When it comes to relationships, todays generation wrongly equate having sex to really knowing the person in depth, when as a matter of fact you have barely scratched the surface in terms of getting to know the inner universe that makes a person a human being. But once again, that requires, time and some sacrifice, which a large section of society today is not willing to invest in, but instead would rather simply move along to the next distraccion.

The real question everybody should be asking themselves is «What can I offer another person in a relationship?» rather than «What can he or she provide me with?»

Being brave is not about going skydiving, surfing or taking up extreme sports but rather it is about being emotionally vulnerable in front of another person, with the risk of that other person not being interested or even being rejected. But the person who matures emotionally, is in fact the person who has the strength to bare their soul and bounce back … not the person who hides their feelings to remain cool and distant.

If I may be a little twee, I woud like to use a quote from a popular movie which I think expresses this opinion better than I can muster:

(A monologue by Robin Williams taken from «Good Will Hunting»)

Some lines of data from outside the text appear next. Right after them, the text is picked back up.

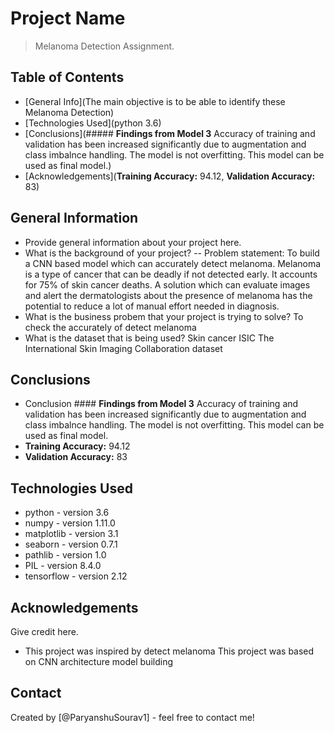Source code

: # Project Name
> Melanoma Detection Assignment.


## Table of Contents
* [General Info](The main objective is to be able to identify these Melanoma Detection)
* [Technologies Used](python 3.6)
* [Conclusions](##### **Findings from Model 3** Accuracy of training and validation has been increased significantly due to augmentation and class imbalnce handling. The model is  not overfitting. This model can be used as final model.)
* [Acknowledgements](**Training Accuracy:** 94.12, **Validation Accuracy:** 83)

<!-- You can include any other section that is pertinent to your problem -->

## General Information
- Provide general information about your project here.
- What is the background of your project? -- Problem statement: To build a CNN based model which can accurately detect melanoma. Melanoma is a type of cancer that can be deadly if not detected early. It accounts for 75% of skin cancer deaths. A solution which can evaluate images and alert the dermatologists about the presence of melanoma has the potential to reduce a lot of manual effort needed in diagnosis.
- What is the business probem that your project is trying to solve? To check the accurately of detect melanoma
- What is the dataset that is being used? Skin cancer ISIC The International Skin Imaging Collaboration dataset

<!-- You don't have to answer all the questions - just the ones relevant to your project. -->

## Conclusions
- Conclusion #### **Findings from Model 3**
Accuracy of training and validation has been increased significantly due to augmentation and class imbalnce handling. The model is not overfitting. This model can be used as final model.
- **Training Accuracy:** 94.12
- **Validation Accuracy:** 83

<!-- You don't have to answer all the questions - just the ones relevant to your project. -->


## Technologies Used
- python - version 3.6
- numpy - version 1.11.0
- matplotlib - version 3.1
- seaborn - version 0.7.1
- pathlib - version 1.0
- PIL - version 8.4.0
- tensorflow - version 2.12

<!-- As the libraries versions keep on changing, it is recommended to mention the version of library used in this project -->

## Acknowledgements
Give credit here.
- This project was inspired by detect melanoma
This project was based on CNN architecture model building


## Contact
Created by [@ParyanshuSourav1] - feel free to contact me!


<!-- Optional -->
<!-- ## License -->
<!-- This project is open source and available under the [... License](). -->

<!-- You don't have to include all sections - just the one's relevant to your project -->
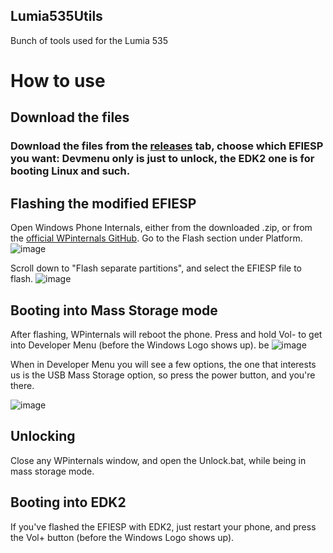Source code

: ## Lumia535Utils
Bunch of tools used for the Lumia 535

# How to use
## Download the files
### Download the files from the [releases](https://github.com/sonic011gamer/Lumia535Utils/tags) tab, choose which EFIESP you want: Devmenu only is just to unlock, the EDK2 one is for booting Linux and such.

## Flashing the modified EFIESP
Open Windows Phone Internals, either from the downloaded .zip, or from the [official WPinternals GitHub](https://github.com/ReneLergner/WPinternals).
Go to the Flash section under Platform.
![image](https://github.com/sonic011gamer/Lumia535Utils/blob/main/images/Where_Flash_is.png?raw=true)

Scroll down to "Flash separate partitions", and select the EFIESP file to flash.
![image](https://github.com/sonic011gamer/Lumia535Utils/blob/main/images/Flash.png?raw=true)
## Booting into Mass Storage mode
After flashing, WPinternals will reboot the phone. Press and hold Vol- to get into Developer Menu (before the Windows Logo shows up).
be
![image](https://github.com/sonic011gamer/Lumia535Utils/blob/main/images/DeveloperMenu.jpg?raw=true)

When in Developer Menu you will see a few options, the one that interests us is the USB Mass Storage option, so press the power button, and you're there.

![image](https://github.com/sonic011gamer/Lumia535Utils/blob/main/images/Mass_Storage.jpg?raw=true)

## Unlocking
Close any WPinternals window, and open the Unlock.bat, while being in mass storage mode.

## Booting into EDK2
If you've flashed the EFIESP with EDK2, just restart your phone, and press the Vol+ button (before the Windows Logo shows up).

“So if I asked you about art, you’d probably give me the skinny on every art book ever written. Michelangelo, you know a lot about him. Life’s work, political aspirations, him and the pope, sexual orientations, the whole works, right? But I’ll bet you can’t tell me what it smells like in the Sistine Chapel. You’ve never actually stood there and looked up at that beautiful ceiling; seen that. If I ask you about women, you’d probably give me a syllabus about your personal favorites. You may have even been laid a few times. But you can’t tell me what it feels like to wake up next to a woman and feel truly happy. You’re a tough kid. And I’d ask you about war, you’d probably throw Shakespeare at me, right, «once more unto the breach dear friends.» But you’ve never been near one. You’ve never held your best friend’s head in your lap, watch him gasp his last breath looking to you for help. I’d ask you about love, you’d probably quote me a sonnet. But you’ve never looked at a woman and been totally vulnerable. Known someone that could level you with her eyes, feeling like God put an angel on earth just for you. Who could rescue you from the depths of hell. And you wouldn’t know what it’s like to be her angel, to have that love for her, be there forever, through anything, through cancer. And you wouldn’t know about sleeping sitting up in the hospital room for two months, holding her hand, because the doctors could see in your eyes, that the terms «visiting hours» don’t apply to you. You don’t know about real loss, ‘cause it only occurs when you’ve loved something more than you love yourself. And I doubt you’ve ever dared to love anybody that much.